Of course it didn’t just happen. Clark’s parents emigrated from Jamaica. She grew up in Washington, D.C. She went to Amherst to study psychology, her father’s profession, and when she graduated her parents gifted her a trip to the Ivory Coast with a prominent scholar of African art. She returned, not long after completing one undergraduate degree, determined to get another—at art school.
It was at the Art Institute of Chicago, in the early 1990s, that she took Joseph Albers’s color theory to heart, the idea that color only exists in the context of other colors. And many years later, in 2001, when she traveled to Ghana, she experienced it in action. “I was called ‘Abruni,'” she recounts, “white person. Here, no one would think of me as white—I’m African-American. Historically, you know, America had the 1/64th rule: If you look a little black, you’re black. But in Ghana they draw the color line in a completely different place. If you look like you have a little European in you, which I certainly do, you’re white.”
Clark also began studying hair, particularly the connotations of straight vs. curly hair (European vs. African), a history of assumptions and prejudice. “Straight hair became associated with a kind of cleanliness, hair that can be combed—you can get the nits out,” she says. Curly hair, resistant to combing, was presumed dirty. The irony, she notes, is that nits, or lice, thrive in thin, straight hair. “People who grow their hair like I do,” she says, “can’t get lice. No lice. None. No need for a comb.”
Clark’s work in “State of the Art,” part of her Albers Interaction Series, literally wraps the history of hair around Albers’s ideas (particularly his Homage to the Square series), binding stacks of combs with brightly colored thread. What’s white?, she asks, what’s black? It’s all relative.

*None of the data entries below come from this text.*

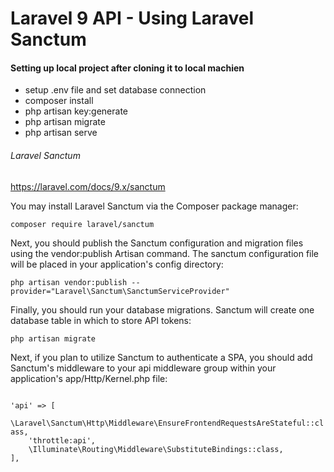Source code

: <h1>Laravel 9 API - Using Laravel Sanctum</h1>

<h4>Setting up local project after cloning it to local machien</h4>

<p>
    <ul>
        <li>setup .env file and set database connection</li>
        <li>composer install</li>
        <li>php artisan key:generate</li>
        <li>php artisan migrate</li>
        <li>php artisan serve</li>
    </ul>
</p>


<h6>Laravel Sanctum</h6>
<a href="https://laravel.com/docs/9.x/sanctum" target="_blank">https://laravel.com/docs/9.x/sanctum</a>


<p>You may install Laravel Sanctum via the Composer package manager:</p>
<code>composer require laravel/sanctum</code>

<p>
    Next, you should publish the Sanctum configuration and migration files using the vendor:publish Artisan command. The sanctum configuration file will be placed in your application's config directory:
</p>
<code>php artisan vendor:publish --provider="Laravel\Sanctum\SanctumServiceProvider"</code>

<p>Finally, you should run your database migrations. Sanctum will create one database table in which to store API tokens:</p>

<code>php artisan migrate</code>

<p>
Next, if you plan to utilize Sanctum to authenticate a SPA, you should add Sanctum's middleware to your api middleware group within your application's app/Http/Kernel.php file:
</p>

<code>
'api' => [
    \Laravel\Sanctum\Http\Middleware\EnsureFrontendRequestsAreStateful::class,
    'throttle:api',
    \Illuminate\Routing\Middleware\SubstituteBindings::class,
],
</code>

Last summer, Clark achieved unexpected notoriety for a piece brought into a New York show almost as an afterthought. After 10 years as an arts professor at the University of Wisconsin, in Madison, she now lives in Richmond, Virginia, the capital of the Confederacy. She began making art with the Confederate battle flag after Viriginia’s governor at the time proposed a Confederate History Month, without mentioning the obvious contribution of African-Americans to the South. “That pissed me off,” Clark says. So she created a Confederate battle flag and stitched what appeared to be black human hair into it, in the stars-and-stripes design of the American flag.
By the time the New York show was being readied, she had moved on to unraveling the battle flag itself. First as an artwork—piles of threads from a disassembled flag—and then as a performance, slowly undoing the threads in front of an audience. The curator of the New York show wanted a different work altogether—”the one piece in the show no one talks about,” Clark says self-deprecatingly—and asked for the unraveling as an also-ran. Clark and her assistants, observed in the Mixed Greens Gallery in Chelsea, managed to undo about an inch of a flag already about a quarter undone.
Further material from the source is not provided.